--- Exercise details ---
Please copy out the entries below exactly, beginning with the line that contains "Fear of Chest Pain" and ending with the line that contains "A usually slow-growing, highly", and include nothing outside that span.
===============
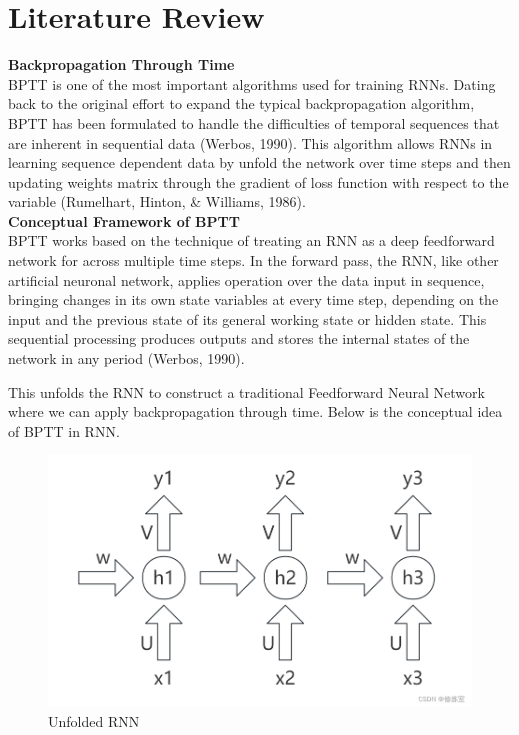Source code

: \documentclass[12pt,a4paper]{article}
\begin{document}
\section{Literature Review}
\textbf{Backpropagation Through Time}
\\[1ex]
BPTT is one of the most important algorithms used for training RNNs. Dating back to the original effort to expand the typical backpropagation algorithm, BPTT has been formulated to handle the difficulties of temporal sequences that are inherent in sequential data (Werbos, 1990). This algorithm allows RNNs in learning sequence dependent data by unfold the network over time steps and then updating weights matrix through the gradient of loss function with respect to the variable (Rumelhart, Hinton, \& Williams, 1986).
\\[2ex]
\textbf{Conceptual Framework of BPTT}
\\[1ex]
BPTT works based on the technique of treating an RNN as a deep feedforward network for across multiple time steps. In the forward pass, the RNN, like other artificial neuronal network, applies operation over the data input in sequence, bringing changes in its own state variables at every time step, depending on the input and the previous state of its general working state or hidden state. This sequential processing produces outputs and stores the internal states of the network in any period (Werbos, 1990).

This unfolds the RNN to construct a traditional Feedforward Neural Network where we can apply backpropagation through time. Below is the conceptual idea of BPTT in RNN.
\begin{figure}[h!]
    \centering
    \includegraphics[width=1\textwidth]{../Pic/pic1.png} %
    \caption{Unfolded RNN}
\end{figure}
\end{document}

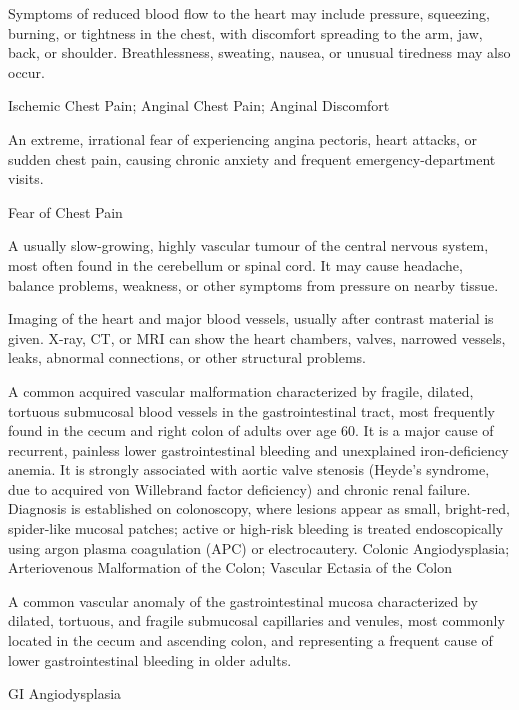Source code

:  Symptoms of reduced blood flow to the heart may include pressure, squeezing, burning, or tightness in the chest, with discomfort spreading to the arm, jaw, back, or shoulder. Breathlessness, sweating, nausea, or unusual tiredness may also occur.

\synonyms
Ischemic Chest Pain; Anginal Chest Pain; Anginal Discomfort

 An extreme, irrational fear of experiencing angina pectoris, heart attacks, or sudden chest pain, causing chronic anxiety and frequent emergency-department visits.

\synonyms
Fear of Chest Pain

 A usually slow-growing, highly vascular tumour of the central nervous system, most often found in the cerebellum or spinal cord. It may cause headache, balance problems, weakness, or other symptoms from pressure on nearby tissue.

 Imaging of the heart and major blood vessels, usually after contrast material is given. X-ray, CT, or MRI can show the heart chambers, valves, narrowed vessels, leaks, abnormal connections, or other structural problems.

 A common acquired vascular malformation characterized by fragile, dilated, tortuous submucosal blood vessels in the gastrointestinal tract, most frequently found in the cecum and right colon of adults over age 60. It is a major cause of recurrent, painless lower gastrointestinal bleeding and unexplained iron-deficiency anemia. It is strongly associated with aortic valve stenosis (Heyde's syndrome, due to acquired von Willebrand factor deficiency) and chronic renal failure. Diagnosis is established on colonoscopy, where lesions appear as small, bright-red, spider-like mucosal patches; active or high-risk bleeding is treated endoscopically using argon plasma coagulation (APC) or electrocautery.
\synonyms
Colonic Angiodysplasia; Arteriovenous Malformation of the Colon; Vascular Ectasia of the Colon

 A common vascular anomaly of the gastrointestinal mucosa characterized by dilated, tortuous, and fragile submucosal capillaries and venules, most commonly located in the cecum and ascending colon, and representing a frequent cause of lower gastrointestinal bleeding in older adults.

\synonyms
GI Angiodysplasia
===============
--- Output of the task ---
Fear of Chest Pain

 A usually slow-growing, highly vascular tumour of the central nervous system, most often found in the cerebellum or spinal cord. It may cause headache, balance problems, weakness, or other symptoms from pressure on nearby tissue.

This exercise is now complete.